I am a engineer who is working on an optimization problem and my constraints are in the form of this statement "if $x_1=1$ then $d_1=1T$" where $T$ is just a given time period.
Scenario 1
Particularly, I need to linearize or formulate an entire system that looks like this:
$\left\{ \begin{array}{l} \begin{array}{*{20}{c}} {{\rm{if}}}&{{x_1} = 1}&{{\rm{then}}}&{{d_1} = 1T} \end{array}\\ \begin{array}{*{20}{c}} {{\rm{if}}}&{{x_2} = 1}&{{\rm{then}}}&{{d_2} = 2T} \end{array}\\ \begin{array}{*{20}{c}} {{\rm{if}}}&{{x_3} = 1}&{{\rm{then}}}&{{d_3} = 3T} \end{array}\\ \begin{array}{*{20}{c}} {...}&{...}&{...}&{...} \end{array}\\ \begin{array}{*{20}{c}} {{\rm{if}}}&{{x_n} = 1}&{{\rm{then}}}&{{d_n} = nT} \end{array} \end{array} \right.$
Scenario 2
$\left\{ {\begin{array}{*{20}{l}} {\begin{array}{*{20}{c}} {{\rm{if}}}&{{x_1} = 1}&{{\rm{then}}}&{{d_1} = 1T}\\ {{\rm{if}}}&{{x_1} = 0}&{{\rm{then}}}&{{d_1} = + \infty } \end{array}}\\ {\begin{array}{*{20}{c}} {{\rm{if}}}&{{x_2} = 1}&{{\rm{then}}}&{{d_2} = 2T}\\ {{\rm{if}}}&{{x_2} = 0}&{{\rm{then}}}&{{d_2} = + \infty } \end{array}}\\ {\begin{array}{*{20}{c}} {{\rm{if}}}&{{x_3} = 1}&{{\rm{then}}}&{{d_3} = 3T}\\ {{\rm{if}}}&{{x_3} = 0}&{{\rm{then}}}&{{d_3} = + \infty } \end{array}}\\ {\begin{array}{*{20}{c}} {...}&{...}&{...}&{...} \end{array}}\\ {\begin{array}{*{20}{c}} {{\rm{if}}}&{{x_n} = 1}&{{\rm{then}}}&{{d_n} = nT}\\ {{\rm{if}}}&{{x_n} = 0}&{{\rm{then}}}&{{d_n} = + \infty } \end{array}} \end{array}} \right.$
Here, the $x$ are binary variables that satisfied ${x_1},{x_2},{x_3},...,{x_n} \in \left\{ {0,1} \right\}$. On the other hand, ${d_1},{d_2},{d_3},...,{d_n} \ge 0$ are just some real non-negative variables.
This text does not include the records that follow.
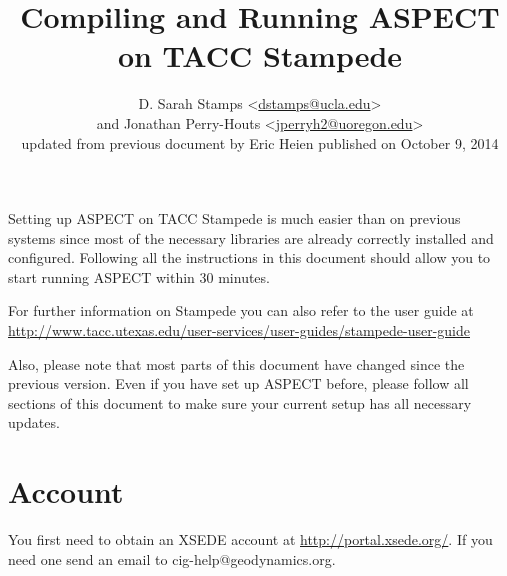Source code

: \documentclass[12pt]{article}
\begin{document}
\title{Compiling and Running ASPECT on TACC Stampede}
\author{D. Sarah Stamps \textless\href{dstamps@ucla.edu}{dstamps@ucla.edu}\textgreater \\
and Jonathan Perry-Houts \textless\href{jperryh2@uoregon.edu}{jperryh2@uoregon.edu}\textgreater\\
updated from previous document by Eric Heien published on October 9, 2014}

\maketitle



Setting up ASPECT on TACC Stampede is much easier than on previous systems since
most of the necessary libraries are already correctly installed and configured. Following all
the instructions in this document should allow you to start running ASPECT within 30
minutes.

For further information on Stampede you can also refer to the user guide at \\\url{http://www.tacc.utexas.edu/user-services/user-guides/stampede-user-guide}

Also, please note that most parts of this document have changed since the previous
version. Even if you have set up ASPECT before, please follow all sections of this document
to make sure your current setup has all necessary updates.


\section{Account}
You first need to obtain an XSEDE account at \url{http://portal.xsede.org/}. If you need one send an email to cig-help@geodynamics.org.  
\end{document}
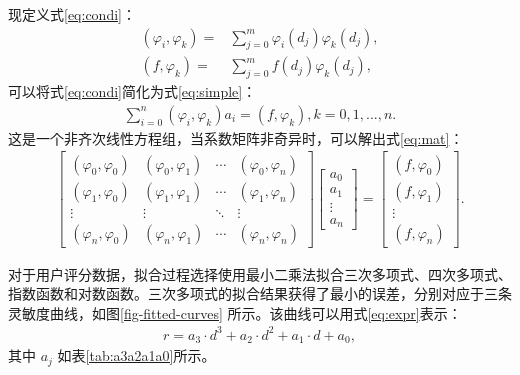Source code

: 现定义式\eqref{eq:condi}：
\begin{equation}
\begin{aligned}
(\varphi_i,\varphi_k) =& \sum^{m}_{j=0}\varphi_i(d_j)\varphi_k(d_j),\\ 
(f,\varphi_k) =& \sum^{m}_{j=0}f(d_j)\varphi_k(d_j),
\end{aligned}
\label{eq:condi}
\end{equation}
可以将式\eqref{eq:condi}简化为式\eqref{eq:simple}：
\begin{equation}
\begin{aligned}
\sum^{n}_{i=0}(\varphi_i,\varphi_k)a_i = (f,\varphi_k), k = 0, 1, ..., n.
\end{aligned}
\label{eq:simple}
\end{equation}
这是一个非齐次线性方程组，当系数矩阵非奇异时，可以解出式\eqref{eq:mat}：
\begin{equation}
\begin{aligned}
\begin{bmatrix}  
  (\varphi_0,\varphi_0) & (\varphi_0,\varphi_1) & \cdots & (\varphi_0,\varphi_n) \\  
  (\varphi_1,\varphi_0) & (\varphi_1,\varphi_1) & \cdots & (\varphi_1,\varphi_n) \\  
  \vdots & \vdots & \ddots & \vdots \\  
  (\varphi_n,\varphi_0) & (\varphi_n,\varphi_1) & \cdots & (\varphi_n,\varphi_n)  
\end{bmatrix} \begin{bmatrix}  
   a_0 \\  
  a_1 \\  
  \vdots \\  
  a_n  
\end{bmatrix}  = \begin{bmatrix}  
   (f,\varphi_0) \\  
  (f,\varphi_1) \\  
  \vdots \\  
  (f,\varphi_n)
\end{bmatrix}.\end{aligned}
\label{eq:mat}
\end{equation}

对于用户评分数据，拟合过程选择使用最小二乘法拟合三次多项式、四次多项式、指数函数和对数函数。三次多项式的拟合结果获得了最小的误差，分别对应于三条灵敏度曲线，如图\ref{fig-fitted-curves} 所示。该曲线可以用式\eqref{eq:expr}表示：
\begin{equation}
\begin{aligned}
r = a_3 \cdot d^{3} + a_2 \cdot d^{2} + a_1 \cdot d + a_0,
\end{aligned}
\label{eq:expr}
\end{equation}
其中 $a_j$ 如表\ref{tab:a3a2a1a0}所示。


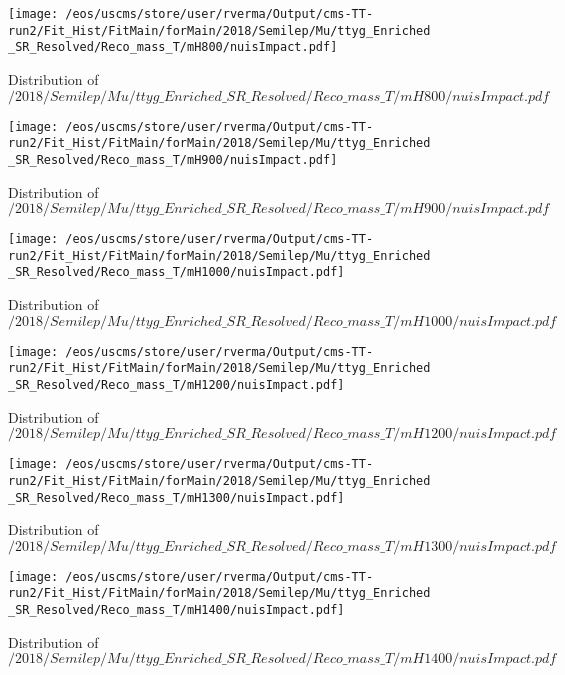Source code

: \begin{figure}
\centering
\texttt{[image: /eos/uscms/store/user/rverma/Output/cms-TT-run2/Fit\_Hist/FitMain/forMain/2018/Semilep/Mu/ttyg\_Enriched\_SR\_Resolved/Reco\_mass\_T/mH800/nuisImpact.pdf]}
\caption{Distribution of $/2018/Semilep/Mu/ttyg\_Enriched\_SR\_Resolved/Reco\_mass\_T/mH800/nuisImpact.pdf$}
\end{figure}

\begin{figure}
\centering
\texttt{[image: /eos/uscms/store/user/rverma/Output/cms-TT-run2/Fit\_Hist/FitMain/forMain/2018/Semilep/Mu/ttyg\_Enriched\_SR\_Resolved/Reco\_mass\_T/mH900/nuisImpact.pdf]}
\caption{Distribution of $/2018/Semilep/Mu/ttyg\_Enriched\_SR\_Resolved/Reco\_mass\_T/mH900/nuisImpact.pdf$}
\end{figure}

\begin{figure}
\centering
\texttt{[image: /eos/uscms/store/user/rverma/Output/cms-TT-run2/Fit\_Hist/FitMain/forMain/2018/Semilep/Mu/ttyg\_Enriched\_SR\_Resolved/Reco\_mass\_T/mH1000/nuisImpact.pdf]}
\caption{Distribution of $/2018/Semilep/Mu/ttyg\_Enriched\_SR\_Resolved/Reco\_mass\_T/mH1000/nuisImpact.pdf$}
\end{figure}

\begin{figure}
\centering
\texttt{[image: /eos/uscms/store/user/rverma/Output/cms-TT-run2/Fit\_Hist/FitMain/forMain/2018/Semilep/Mu/ttyg\_Enriched\_SR\_Resolved/Reco\_mass\_T/mH1200/nuisImpact.pdf]}
\caption{Distribution of $/2018/Semilep/Mu/ttyg\_Enriched\_SR\_Resolved/Reco\_mass\_T/mH1200/nuisImpact.pdf$}
\end{figure}

\begin{figure}
\centering
\texttt{[image: /eos/uscms/store/user/rverma/Output/cms-TT-run2/Fit\_Hist/FitMain/forMain/2018/Semilep/Mu/ttyg\_Enriched\_SR\_Resolved/Reco\_mass\_T/mH1300/nuisImpact.pdf]}
\caption{Distribution of $/2018/Semilep/Mu/ttyg\_Enriched\_SR\_Resolved/Reco\_mass\_T/mH1300/nuisImpact.pdf$}
\end{figure}

\begin{figure}
\centering
\texttt{[image: /eos/uscms/store/user/rverma/Output/cms-TT-run2/Fit\_Hist/FitMain/forMain/2018/Semilep/Mu/ttyg\_Enriched\_SR\_Resolved/Reco\_mass\_T/mH1400/nuisImpact.pdf]}
\caption{Distribution of $/2018/Semilep/Mu/ttyg\_Enriched\_SR\_Resolved/Reco\_mass\_T/mH1400/nuisImpact.pdf$}
\end{figure}

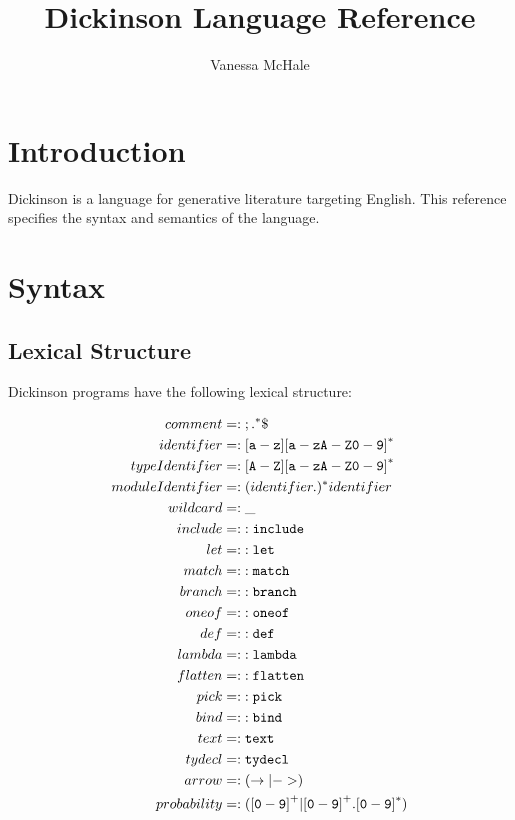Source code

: \documentclass{report}
\begin{document}
\title{Dickinson Language Reference}
\author {Vanessa McHale}
\maketitle

\tableofcontents

\section{Introduction}

Dickinson is a language for generative literature targeting English. This reference specifies the syntax and semantics of the language.

\section{Syntax}

\subsection{Lexical Structure}

Dickinson programs have the following lexical structure:

\begin{align*}
    comment &=: {\tt ; .}^*\$ \\
    identifier &=: {\tt [a-z][a-zA-Z0-9]}^* \\
    typeIdentifier &=: {\tt [A-Z][a-zA-Z0-9]}^* \\
    moduleIdentifier &=: (identifier.)^* identifier \\
    wildcard &=: \_ \\
    include &=: {\tt :include} \\
    let &=: {\tt :let} \\
    match &=: {\tt :match} \\
    branch &=: {\tt :branch} \\
    oneof &=: {\tt :oneof} \\
    def &=: {\tt :def} \\
    lambda &=: {\tt :lambda} \\
    flatten &=: {\tt :flatten} \\
    pick &=: {\tt :pick} \\
    bind &=: {\tt :bind} \\
    text &=: {\tt text} \\
    tydecl &=: {\tt tydecl} \\
    arrow &=: (\rightarrow | {\tt ->}) \\
    probability &=: ({\tt [0-9]}^+| {\tt [0-9]}^+.{\tt [0-9]}^*)
\end{align*}
\end{document}
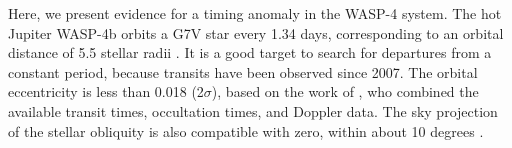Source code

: \documentclass[12pt,twocolumn,tighten]{aastex62}
\begin{document}
%
%

Here, we present evidence for a timing anomaly in the WASP-4 system.
The hot Jupiter WASP-4b orbits a G7V star every 1.34 days,
corresponding to an orbital distance of 5.5 stellar radii
\citep{wilson_wasp-4b_2008,huitson_gemini_2017}.  It is a good target
to search for departures from a constant period, because transits have
been observed since 2007.  The orbital eccentricity is less than 0.018
(2$\sigma$), based on the work of \cite{knutson_friends_2014}, who
combined the available transit times, occultation times, and Doppler
data.  The sky projection of the stellar obliquity is also compatible
with zero, within about 10 degrees
\citep{triaud_spin-orbit_2010,sanchis-ojeda_starspots_2011}.
\end{document}
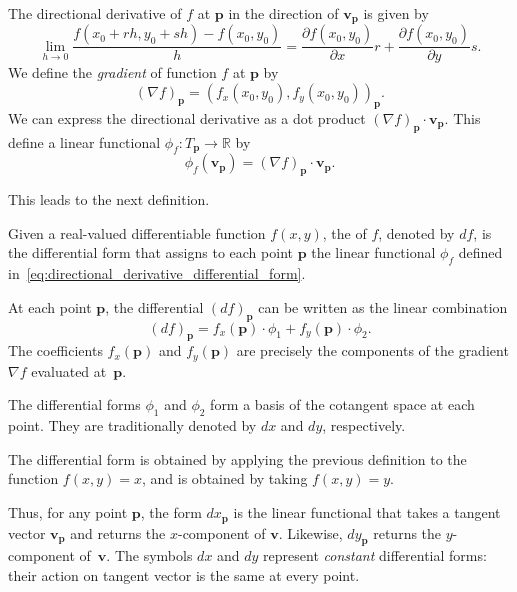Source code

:The directional derivative of $f$ at $\mathbf{p}$ in the direction of $\mathbf{v}_\mathbf{p}$ is given by
$$
\lim_{h\rightarrow 0} \frac{f(x_0+rh, y_0+sh) - f(x_0,y_0)}{h} = \frac{\partial f(x_0,y_0)}{\partial x} r + \frac{\partial f (x_0,y_0)}{\partial y} s .
$$
We define the {\em gradient} of function $f$ at $\mathbf{p}$ by 
$$(\nabla f)_\mathbf{p} = (f_x(x_0,y_0), f_y(x_0,y_0))_\mathbf{p}.$$
We can express the directional derivative as a dot product
$(\nabla f)_\mathbf{p} \cdot \mathbf{v}_\mathbf{p}$.
This define a linear functional $\phi_f : T_\mathbf{p} \rightarrow \mathbb{R}$ by
\begin{equation}
\phi_f(\mathbf{v}_\mathbf{p}) = (\nabla f)_\mathbf{p} \cdot \mathbf{v}_\mathbf{p}.
\label{eq:directional_derivative_differential_form}
\end{equation}

This leads to the next definition.


\begin{svgraybox}
	\begin{definition} 
Given a real-valued differentiable function $f(x,y)$, the  of $f$, denoted by $df$, is the differential form that assigns to each point $\mathbf{p}$ the linear functional $\phi_f$  defined in~\eqref{eq:directional_derivative_differential_form}.
	\end{definition}
\end{svgraybox}

At each point $\mathbf{p}$, the differential $(df)_\mathbf{p}$ can be written as the linear combination
$$
(df)_\mathbf{p} = f_x(\mathbf{p}) \cdot \phi_1 + f_y(\mathbf{p})\cdot \phi_2.
$$
The coefficients $f_x(\mathbf{p})$ and $f_y(\mathbf{p})$ are precisely the components of the gradient $\nabla f$ evaluated at~$\mathbf{p}$.

The differential forms $\phi_1$ and $\phi_2$ form a basis of the cotangent space at each point. They are traditionally denoted by $dx$ and $dy$, respectively.

\begin{svgraybox}
	\begin{definition}
The differential form  is obtained by applying the previous definition to the function $f(x,y)=x$, and  is obtained by taking $f(x,y)=y$.
	\end{definition}
\end{svgraybox}

Thus, for any point $\mathbf{p}$, the form $dx_\mathbf{p}$ is the linear functional that takes a tangent vector $\mathbf{v}_\mathbf{p}$ and returns the $x$-component of $\mathbf{v}$.  Likewise, $dy_\mathbf{p}$ returns the $y$-component of~$\mathbf{v}$.  The symbols $dx$ and $dy$ represent {\em constant} differential forms: their action on tangent vector is the same at every point.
Please help me with this.
Editted
For completeness, I add scenario 2 where some enforcement is needed for the system to work.
The answer of Mr @RobPratt work quite neat but are there anyway to avoid this Big-M formulation ?
Thank you for your enthusiasm !